I read all the responses before replying so I wouldn't repeat. Here's my thought.
I teach 2 & 3 year olds and while I've never heard that time outs are inappropriate for that age group-- everybody gives them and unless you orchestrate it negatively I don't think it's any more negative than any other punishment-- I just realized I don't think I've ever actually given a time out to a 2 year old! Here's what I do.

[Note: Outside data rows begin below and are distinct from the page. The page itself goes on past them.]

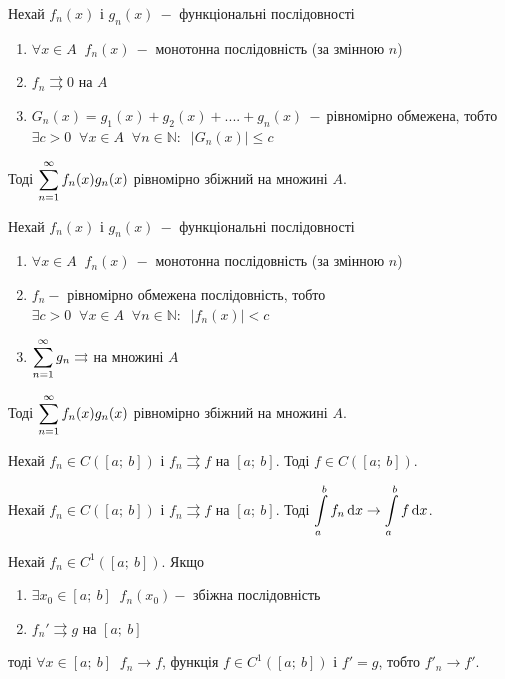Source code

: \begin{theorem} 
Нехай $f_n(x)$ і $g_n(x) \: -$ функціональні послідовності 
       \begin{enumerate}
           \item $\forall x \in A \; \;f_n(x) \: - $ монотонна послідовність (за змінною $n$)
           \item $f_n \rightrightarrows 0 $ на $A$
           \item $G_n(x) = g_1(x) + g_2(x) +....+ g_n(x) \: - \ $рівномірно обмежена, тобто $\exists c > 0 \;\; \forall x \in A \;\; \forall n \in \mathbb{N}: \;\; \left| G_n(x) \right| \leqslant  c$
       \end{enumerate}
Тоді $\displaystyle\sum\limits_{n=1}^{\infty} f_n(x)  g_n(x) $ рівномірно збіжний на множині $A$.

\end{theorem} 
\begin{theorem} 
Нехай $f_n(x)$ і $g_n(x) \: -$ функціональні послідовності 
       \begin{enumerate}
           \item $\forall x \in A \; \;f_n(x) \: - $ монотонна послідовність (за змінною $n$)
           \item $f_n - $ рівномірно обмежена послідовність, тобто $\exists c > 0 \;\; \forall x \in A \;\; \forall n \in \mathbb{N}: \;\; \left| f_n(x) \right| < c$
           \item  $\displaystyle\sum\limits_{n=1}^{\infty} g_n \rightrightarrows $ на множині $A$
       \end{enumerate}
Тоді $\displaystyle\sum\limits_{n=1}^{\infty} f_n(x)  g_n(x) $ рівномірно збіжний на множині $A$.

\end{theorem} 
\begin{theorem} 
\end{theorem} 
Нехай $f_n \in C([a; \: b])$ і $f_n \rightrightarrows f$ на $[a; \:b]$. Тоді $f \in C([a; \: b])$.

\begin{theorem} 

\end{theorem} 
Нехай $f_n \in C([a; \: b])$ і $f_n \rightrightarrows f$ на $[a; \:b]$. Тоді $\displaystyle\int\limits_a^b f_n  \, \mathrm{d}x \rightarrow \displaystyle\int\limits_a^b f \, \mathrm{d}x $.
\begin{theorem} 
Нехай $f_n \in C^1([a; \: b])$. Якщо
       \begin{enumerate}
           \item $\exists x_0 \in [a; \: b] \; \;f_n(x_0) - $ збіжна послідовність
           \item $f_n' \rightrightarrows g $ на $[a; \: b]$
       \end{enumerate}
тоді $\forall x \in [a; \: b]\;\; f_n \rightarrow f$, функція $f \in C^1([a; \: b])$ і $f' = g$, тобто $f'_n \rightarrow f'$.
\end{theorem}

2 year olds can understand reason once they calm down, so you have to sit him down and firmly wait for him to calm down before you ask him if he knows what he did and why it was wrong and what he can do to make it better. Usually a 2 year old can actually do that, though I don't know how young your 2 year old is. Then if you wanna do something like taking something away from him as his punishment, DON'T make it a bedtime story (unless it's bedtime) or anything that won't happen for several hours. 2 year olds need immediate gratification, so you have to take away something they wanna use right at that moment to be effective.
Yes, redirecting is best and easiest for mommy and kid at this age, but if he's doing something really MEAN or wrong redirecting won't cut it-- he needs to KNOW that his behavior is unacceptable! You can't just distract him cuz then he doesn't learn anything!
So here's what I do. When I have a student who's difficult I praise him at eeeevery corner all day long-- I mean if he so much as smiles I give him some sort of compliment. Then he learns to live for that praise and all I have to do is have a disappointed look on my face, or ignore him, and he knows when he's done something wrong and he feels bad himself without my having to "punish."
In terms of sending him to his bedroom, I think we all got sent there as kids and we turned out ok so I'm sure it's not damaging. The only reason I wouldn't send him there except if he's been acting up all night long and is being impossible-- is because bedrooms usually have toys and stuff and he may choose to play rather than to reflect. But you know what? When I'm mad I need to go to a completely different room to be alone too. Sometimes I need to flop down on my bed and cry and sit there for a while until I can be reasonable. So why shouldn't a 2 year old need the same?
I think you're doing just fine. Everyone has these situations. Oh and btw usually 1,2,3 then time out is best, not just one warning. 2 year olds have short term memories so 1 warning usually doesn't cut it. 3 are better. And usually if you start to count he'll get the idea by the count of 3 and then you won't hae to deal with any of it!
Good luck! I'm sure everything'll be fine!